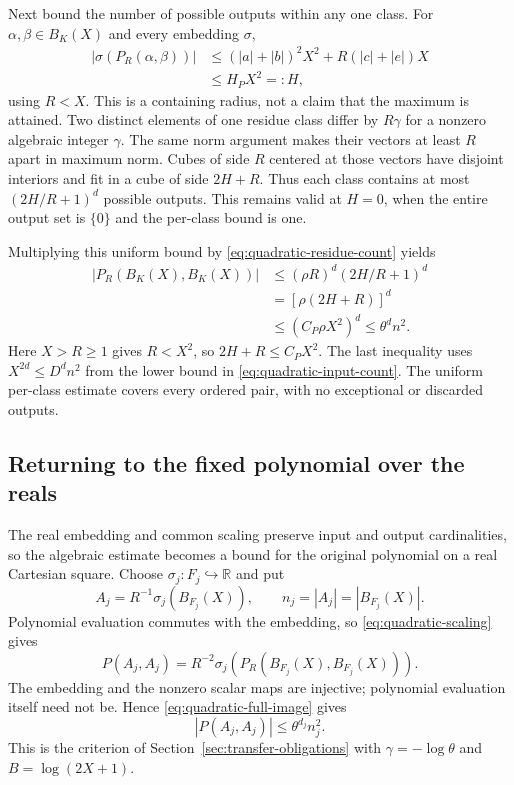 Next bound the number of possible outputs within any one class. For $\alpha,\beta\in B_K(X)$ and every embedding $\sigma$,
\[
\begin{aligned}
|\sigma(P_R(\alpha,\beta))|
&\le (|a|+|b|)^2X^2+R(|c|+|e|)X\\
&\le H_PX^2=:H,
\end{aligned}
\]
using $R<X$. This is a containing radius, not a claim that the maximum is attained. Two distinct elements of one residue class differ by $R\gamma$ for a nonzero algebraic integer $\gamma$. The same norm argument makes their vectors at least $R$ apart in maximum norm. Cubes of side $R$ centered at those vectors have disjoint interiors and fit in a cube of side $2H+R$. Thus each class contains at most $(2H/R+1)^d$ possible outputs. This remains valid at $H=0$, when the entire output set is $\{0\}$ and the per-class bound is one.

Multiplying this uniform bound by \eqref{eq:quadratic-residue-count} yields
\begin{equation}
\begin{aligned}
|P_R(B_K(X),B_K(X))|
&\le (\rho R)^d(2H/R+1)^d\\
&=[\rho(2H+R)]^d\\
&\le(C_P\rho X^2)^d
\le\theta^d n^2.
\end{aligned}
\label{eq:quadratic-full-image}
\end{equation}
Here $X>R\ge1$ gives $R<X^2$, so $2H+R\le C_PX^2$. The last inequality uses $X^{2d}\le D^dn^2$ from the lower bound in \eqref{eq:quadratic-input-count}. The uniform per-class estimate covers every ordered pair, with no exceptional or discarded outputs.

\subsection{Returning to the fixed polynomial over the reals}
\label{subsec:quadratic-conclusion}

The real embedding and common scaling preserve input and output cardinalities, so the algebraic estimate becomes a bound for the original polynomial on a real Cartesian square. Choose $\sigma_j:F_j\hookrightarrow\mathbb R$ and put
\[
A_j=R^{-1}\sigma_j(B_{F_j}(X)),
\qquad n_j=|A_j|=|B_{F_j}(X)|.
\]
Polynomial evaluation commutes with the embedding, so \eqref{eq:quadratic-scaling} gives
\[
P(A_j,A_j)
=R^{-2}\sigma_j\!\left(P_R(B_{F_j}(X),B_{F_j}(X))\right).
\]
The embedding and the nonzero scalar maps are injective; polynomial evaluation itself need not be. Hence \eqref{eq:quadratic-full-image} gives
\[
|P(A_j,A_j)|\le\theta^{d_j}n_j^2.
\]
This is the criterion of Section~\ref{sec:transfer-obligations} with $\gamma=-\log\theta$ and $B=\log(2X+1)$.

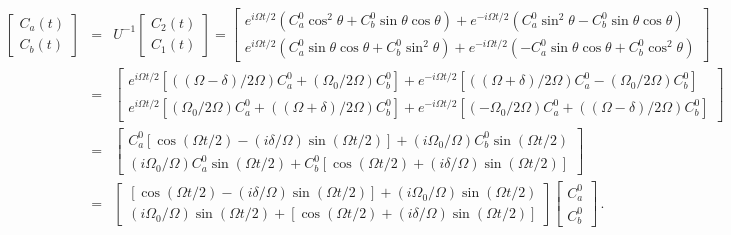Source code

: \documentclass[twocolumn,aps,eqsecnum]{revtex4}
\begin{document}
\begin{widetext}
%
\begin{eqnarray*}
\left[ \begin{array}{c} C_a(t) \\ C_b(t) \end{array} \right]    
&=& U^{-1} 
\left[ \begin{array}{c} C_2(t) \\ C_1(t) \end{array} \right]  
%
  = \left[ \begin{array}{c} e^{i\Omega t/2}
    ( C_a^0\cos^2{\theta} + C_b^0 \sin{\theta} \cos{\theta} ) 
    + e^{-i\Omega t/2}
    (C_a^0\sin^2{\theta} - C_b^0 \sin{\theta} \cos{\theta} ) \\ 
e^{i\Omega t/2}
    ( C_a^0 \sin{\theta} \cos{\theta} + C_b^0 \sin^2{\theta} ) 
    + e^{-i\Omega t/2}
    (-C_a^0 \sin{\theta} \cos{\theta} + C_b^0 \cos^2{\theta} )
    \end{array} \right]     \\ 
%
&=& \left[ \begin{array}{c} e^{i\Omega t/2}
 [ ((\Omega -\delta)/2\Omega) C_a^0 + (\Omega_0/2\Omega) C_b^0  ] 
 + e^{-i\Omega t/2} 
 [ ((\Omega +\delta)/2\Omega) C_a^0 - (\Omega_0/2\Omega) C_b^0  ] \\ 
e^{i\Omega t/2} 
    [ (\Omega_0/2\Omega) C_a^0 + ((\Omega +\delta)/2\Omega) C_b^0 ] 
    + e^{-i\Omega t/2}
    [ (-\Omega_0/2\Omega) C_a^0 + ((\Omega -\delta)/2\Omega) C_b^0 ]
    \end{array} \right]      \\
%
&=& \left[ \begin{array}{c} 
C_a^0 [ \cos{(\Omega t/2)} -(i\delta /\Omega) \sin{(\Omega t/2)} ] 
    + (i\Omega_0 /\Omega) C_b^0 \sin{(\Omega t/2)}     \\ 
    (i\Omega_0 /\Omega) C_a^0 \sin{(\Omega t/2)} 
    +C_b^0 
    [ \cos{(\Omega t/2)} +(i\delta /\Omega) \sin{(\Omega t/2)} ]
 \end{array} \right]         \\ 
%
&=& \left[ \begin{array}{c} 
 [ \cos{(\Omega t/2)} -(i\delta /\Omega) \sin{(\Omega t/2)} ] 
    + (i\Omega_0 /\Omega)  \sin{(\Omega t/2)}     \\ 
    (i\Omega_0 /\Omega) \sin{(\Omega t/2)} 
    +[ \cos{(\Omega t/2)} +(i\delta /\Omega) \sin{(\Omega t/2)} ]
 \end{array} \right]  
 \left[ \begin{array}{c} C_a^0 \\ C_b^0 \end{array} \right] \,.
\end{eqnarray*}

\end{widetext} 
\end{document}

• WHAT THE TASK REQUIRES: When the word "quadratic" turns up on a line of the material above, copy that line.

• WRITTEN RESPONSE:
Multiplying this uniform bound by \eqref{eq:quadratic-residue-count} yields
\label{eq:quadratic-full-image}
Here $X>R\ge1$ gives $R<X^2$, so $2H+R\le C_PX^2$. The last inequality uses $X^{2d}\le D^dn^2$ from the lower bound in \eqref{eq:quadratic-input-count}. The uniform per-class estimate covers every ordered pair, with no exceptional or discarded outputs.
\label{subsec:quadratic-conclusion}
Polynomial evaluation commutes with the embedding, so \eqref{eq:quadratic-scaling} gives
The embedding and the nonzero scalar maps are injective; polynomial evaluation itself need not be. Hence \eqref{eq:quadratic-full-image} gives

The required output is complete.